Über das Thema “Toxische Narrative entkräften – Trainingsprogramm für Journalist:innen” referierten Natascha Hetzel, Tilmann Klawier, Prof. Dr. Wolfgang Schweiger (Universität Hohenheim) und Jun.-Prof. Dr. Fabian Prochazka (Universität Erfurt). Die Autoren, Vertreter der Katholischen Universität Eichstätt-Ingolstadt, verstehen Kritik an den Coronamaßnahmen als “COVID-19-Verschwörungstheorien”, die sie als Ausdruck einer allgemeinen Ablehnung von evidenzbasiertem Wissen interpretieren. Sie fordern einen “gesamtgesellschaftlichen Ansatz gegen Verschwörungstheorien”. Der Geist der Inquisition lebt noch.

Rita Gsenger, vom Weizenbaum Institut Berlin, ein vom Bundesministerium für Bildung und Forschung gefördertes Verbundprojekt, spricht über das Thema “Wie viel Regulierung brauchen wir? Die Regulierung von Desinformation aus evidenzbasierter Sicht.” Ihre Überlegungen beziehen sich auf die Frage, wieviel Regulierung für Internet-Plattformen, im Zusammenhang mit den neuen Regeln im Sinne von Art. 3 (i) des Gesetzes über digitale Dienste (DSA), wünschenswert ist.

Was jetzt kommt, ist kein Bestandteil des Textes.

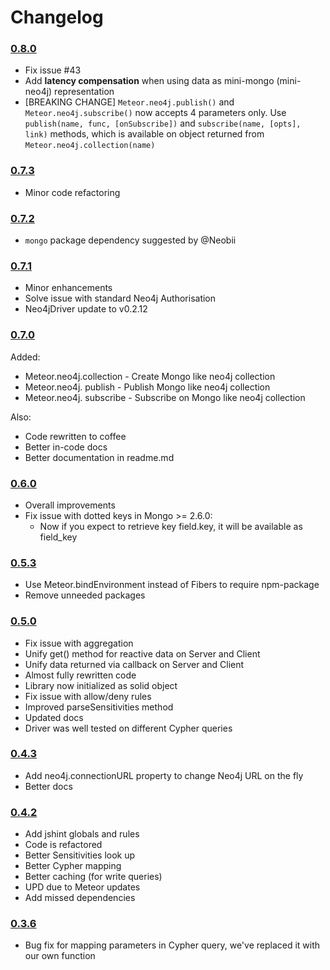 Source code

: Changelog
=========

### [0.8.0](https://github.com/VeliovGroup/ostrio-Neo4jreactivity/releases/tag/v0.8.0)

* Fix issue #43
* Add __latency compensation__ when using data as mini-mongo (mini-neo4j) representation
* [BREAKING CHANGE] `Meteor.neo4j.publish()` and `Meteor.neo4j.subscribe()` now accepts 4 parameters only. Use `publish(name, func, [onSubscribe])` and `subscribe(name, [opts], link)` methods, which is available on object returned from `Meteor.neo4j.collection(name)`

### [0.7.3](https://github.com/VeliovGroup/ostrio-Neo4jreactivity/releases/tag/v0.7.3)

* Minor code refactoring

### [0.7.2](https://github.com/VeliovGroup/ostrio-Neo4jreactivity/releases/tag/v0.7.2)

* `mongo` package dependency suggested by @Neobii

### [0.7.1](https://github.com/VeliovGroup/ostrio-Neo4jreactivity/releases/tag/v0.7.1)

* Minor enhancements
* Solve issue with standard Neo4j Authorisation
* Neo4jDriver update to v0.2.12

### [0.7.0](https://github.com/VeliovGroup/ostrio-Neo4jreactivity/releases/tag/v0.7.0)

Added:
* Meteor.neo4j.collection - Create Mongo like neo4j collection
* Meteor.neo4j. publish - Publish Mongo like neo4j collection
* Meteor.neo4j. subscribe - Subscribe on Mongo like neo4j collection

Also:
* Code rewritten to coffee
* Better in-code docs
* Better documentation in readme.md

### [0.6.0](https://github.com/VeliovGroup/ostrio-Neo4jreactivity/releases/tag/v0.6.0)

* Overall improvements
* Fix issue with dotted keys in Mongo >= 2.6.0:
  - Now if you expect to retrieve key field.key, it will be available as field_key

### [0.5.3](https://github.com/VeliovGroup/ostrio-Neo4jreactivity/releases/tag/v0.5.3)

* Use Meteor.bindEnvironment instead of Fibers to require npm-package
* Remove unneeded packages

### [0.5.0](https://github.com/VeliovGroup/ostrio-Neo4jreactivity/releases/tag/v0.5.0)

* Fix issue with aggregation
* Unify get() method for reactive data on Server and Client
* Unify data returned via callback on Server and Client
* Almost fully rewritten code
* Library now initialized as solid object
* Fix issue with allow/deny rules
* Improved parseSensitivities method
* Updated docs
* Driver was well tested on different Cypher queries

### [0.4.3](https://github.com/VeliovGroup/ostrio-Neo4jreactivity/releases/tag/v0.4.3)

* Add neo4j.connectionURL property to change Neo4j URL on the fly
* Better docs

### [0.4.2](https://github.com/VeliovGroup/ostrio-Neo4jreactivity/releases/tag/v0.4.2)

* Add jshint globals and rules
* Code is refactored
* Better Sensitivities look up
* Better Cypher mapping
* Better caching (for write queries)
* UPD due to Meteor updates
* Add missed dependencies

### [0.3.6](https://github.com/VeliovGroup/ostrio-Neo4jreactivity/releases/tag/v0.3.6)

* Bug fix for mapping parameters in Cypher query, we've replaced it with our own function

Auch Correctiv ist mit dem Vortrag von Caroline Lindekamp, “Nachhaltiges Prebunking durch Debunking: wie CORRECTIV mit Peer Production Desinformation bekämpft”, dabei. Die Journalistin ist für Correctiv tätig und gehört zum Team des Erich-Brost-Instituts für Internationalen Journalismus in Dortmund.

Apollo News stellt angesichts dieser Beiträge zu recht die Frage:

“Wenn Journalisten staatlich ausgebildet werden, um bestimmte Narrative zu bekämpfen – zu was macht sie das dann? Noch dazu, wenn dabei die staatliche Institution definiert, welche Narrative als toxisch zu bekämpfen sind? Seit wann können Meinungsäußerungen überhaupt „toxisch“ sein.”
Pascal Tannich, Leonie Bednorz, Anna Hafenrichter
Katholische Universität Eichstätt-Ingolstadt

Für Apollo News steht der tatsächliche Fokus der Veranstaltung fest: der Kampf gegen Rechts. “Rechts” ist heute jedoch nur noch ein Synonym für eine unabhängige Meinung.

Fazit

Die Wissenschaftskonferenz war nicht einmal eine “Agora”, wozu sie der Verfassungsschutz hätte machen können. Denn die als “Rechts” diffamierten Journalisten, die nicht den Metöken zugerechnet werden können, um im Bild der griechischen Antike Haldenwangs zu bleiben, waren nicht vertreten.

Ein verengter Blick auf die Realität ermöglicht es Politikern und Lobbyisten jeglicher Herkunft und Couleur derzeit, jede Abweichung von ideologischen Grundsätzen des “Green Deals” und des WEF als “Rechts” zu brandmarken, den Verfassungsschutz für ihre persönlichen Zwecke zu instrumentalisieren und sich fälschlicherweise als Verteidiger der Demokratie auszugeben.

Ähnlich wie über die Agora des antiken Athens wird auch über die moderna Agora irgendwann Gras wachsen. Die Versuche kleiner “Eliten”, die Mehrheit der Bevölkerung zu bevormunden, werden, wie auch ihre historischen Vorbilder, in Zukunft scheitern.